I'd be interested in people's views as to why easy listening as a concept seems to have gone away in the 1980s (barring the 1990s 'revival').

50s - 70s there seems to have been a wide appetite for the stuff. I don't just mean the specific genre Easy Listening ( @Teasing the Korean will no doubt have views) but anything that sounds sophisticated, but sits in the background, whether Henry Mancini, George Shearing, bossa, Yma Sumac, Herb Alpert, whatever Gary McFarland's thing was, Muzak, Beatles with Strings, down on their luck cool jazz guys in the late 60s, Singers Unlimited or whatever. 

Some of this stuff is really great and a lot isn't, but aside from that, you'd think that the concept of Easy Listening would be as permanent as Pop.

The question is spurred by a Christmas period spent listening to either George Shearing or dreary Spotify playlists of music that is clearly made in studios, so-called "audio wallpaper", which is arguably a revival of the old Easy Listening concept.

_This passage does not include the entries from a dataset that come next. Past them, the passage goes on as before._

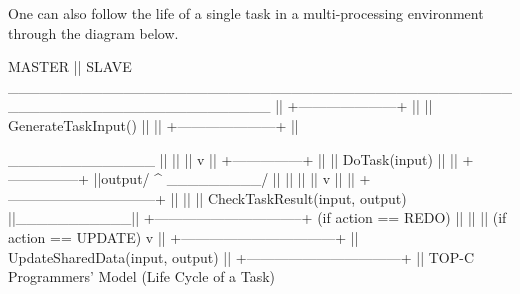 One can also follow the life of  a  single  task  in  a  multi-processing
environment through the diagram below.

\begintt
               MASTER               ||               SLAVE
_________________________________________________________________________
                                    ||  
      +---------------------+       ||
      || GenerateTaskInput() ||       ||
      +---------------------+       ||
                             
                              \______________
                                    ||        ||
                                    ||        v
                                    ||       +---------------+
                                    ||       || DoTask(input) ||
                                    ||       +---------------+
                                    ||output/  ^
                                 _________/   ||
                                ||   ||         ||
                                v   ||         ||
 +--------------------------------+ ||         ||
 || CheckTaskResult(input, output) ||___________||
 +--------------------------------+ (if action == REDO)
                         ||          ||
                         || (if action == UPDATE)
                         v          ||
                    +---------------------------------+
                    || UpdateSharedData(input, output) ||
                    +---------------------------------+
                                    ||
                         TOP-C Programmers' Model
                          (Life Cycle of a Task)
 
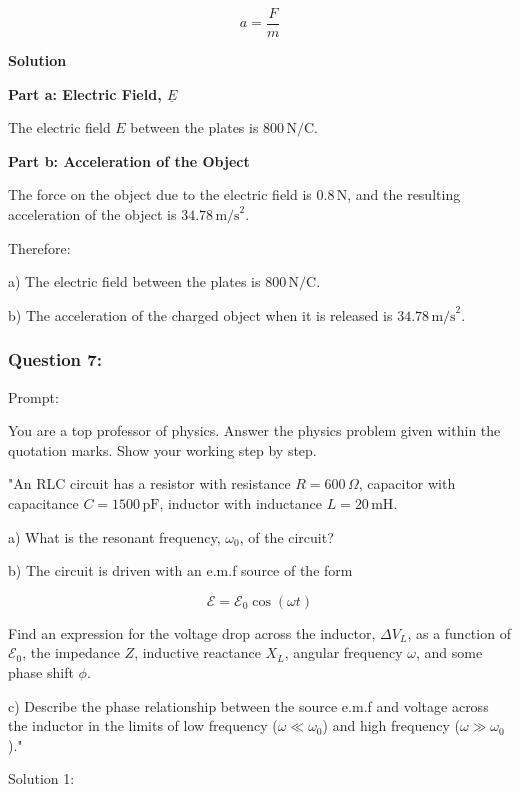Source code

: \documentclass[a4paper,11pt]{article}
\begin{document}
\[
a = \frac{F}{m}
\]

\textbf{Solution}

\textbf{Part a: Electric Field, \( \underline{E} \)}

The electric field \( E \) between the plates is \( 800 \, \text{N/C} \).

\textbf{Part b: Acceleration of the Object}

The force on the object due to the electric field is \( 0.8 \, \text{N} \), and the resulting acceleration of the object is \( 34.78 \, \text{m/s}^2 \).

Therefore:

a) The electric field between the plates is \( 800 \, \text{N/C} \).

b) The acceleration of the charged object when it is released is \( 34.78 \, \text{m/s}^2 \).

\subsubsection*{Question 7:}

Prompt: 
\begin{spverbatim}
    You are a top professor of physics. Answer the physics problem given within the quotation marks. Show your working step by step.

    "An RLC circuit has a resistor with resistance \( R = 600 \, \Omega \), capacitor with capacitance \( C = 1500 \, \text{pF} \), inductor with inductance \( L = 20 \, \text{mH} \).

    a) What is the resonant frequency, \( \omega_{0} \), of the circuit?

    b) The circuit is driven with an e.m.f source of the form 

    \[ \mathcal{E} = \mathcal{E}_{0} \cos(\omega t) \]

    Find an expression for the voltage drop across the inductor, \( \Delta V_{L} \), as a function of \( \mathcal{E}_{0} \), the impedance \( Z \), inductive reactance \( X_{L} \), angular frequency \( \omega \), and some phase shift \( \phi \).

    c) Describe the phase relationship between the source e.m.f and voltage across the inductor in the limits of low frequency (\( \omega \ll \omega_{0} \)) and high frequency (\( \omega \gg \omega_{0} \))."
\end{spverbatim}

\bigskip

\noindent Solution 1: \\
\end{document}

The short answer is that other genres or sub-genres of music essentially filled the "easy listening" void for more recent generations of listeners.  For example, ambient and downtempo electronica for contemporary audiences are the functional equivalent of Jackie Gleason for the WWII generation.

Your question, though, is complicated by the fact that a huge range of music got filed in the "easy listening" section because no one knew where else to file it.  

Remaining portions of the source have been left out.